(Collected data)
========================================================================
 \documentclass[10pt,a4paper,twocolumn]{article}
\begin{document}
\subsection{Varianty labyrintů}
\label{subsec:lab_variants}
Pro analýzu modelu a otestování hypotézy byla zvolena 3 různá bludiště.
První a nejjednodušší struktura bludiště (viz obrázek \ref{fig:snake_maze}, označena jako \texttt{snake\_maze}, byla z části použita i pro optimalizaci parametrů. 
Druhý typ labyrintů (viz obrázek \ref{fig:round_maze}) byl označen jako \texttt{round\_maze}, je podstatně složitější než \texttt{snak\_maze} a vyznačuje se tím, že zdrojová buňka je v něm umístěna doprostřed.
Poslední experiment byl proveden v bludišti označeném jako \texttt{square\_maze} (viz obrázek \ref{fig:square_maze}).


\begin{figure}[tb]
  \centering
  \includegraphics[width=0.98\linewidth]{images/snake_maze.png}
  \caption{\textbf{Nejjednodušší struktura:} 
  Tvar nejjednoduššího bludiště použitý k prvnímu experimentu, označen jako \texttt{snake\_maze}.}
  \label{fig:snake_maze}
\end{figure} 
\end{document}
========================================================================
WORK INSTRUCTION: Write the records out again. Keep every line exactly as it is.

SOLUTION TO THIS EXERCISE:
 \documentclass[10pt,a4paper,twocolumn]{article}
\begin{document}
\subsection{Varianty labyrintů}
\label{subsec:lab_variants}
Pro analýzu modelu a otestování hypotézy byla zvolena 3 různá bludiště.
První a nejjednodušší struktura bludiště (viz obrázek \ref{fig:snake_maze}, označena jako \texttt{snake\_maze}, byla z části použita i pro optimalizaci parametrů. 
Druhý typ labyrintů (viz obrázek \ref{fig:round_maze}) byl označen jako \texttt{round\_maze}, je podstatně složitější než \texttt{snak\_maze} a vyznačuje se tím, že zdrojová buňka je v něm umístěna doprostřed.
Poslední experiment byl proveden v bludišti označeném jako \texttt{square\_maze} (viz obrázek \ref{fig:square_maze}).


\begin{figure}[tb]
  \centering
  \includegraphics[width=0.98\linewidth]{images/snake_maze.png}
  \caption{\textbf{Nejjednodušší struktura:} 
  Tvar nejjednoduššího bludiště použitý k prvnímu experimentu, označen jako \texttt{snake\_maze}.}
  \label{fig:snake_maze}
\end{figure} 
\end{document}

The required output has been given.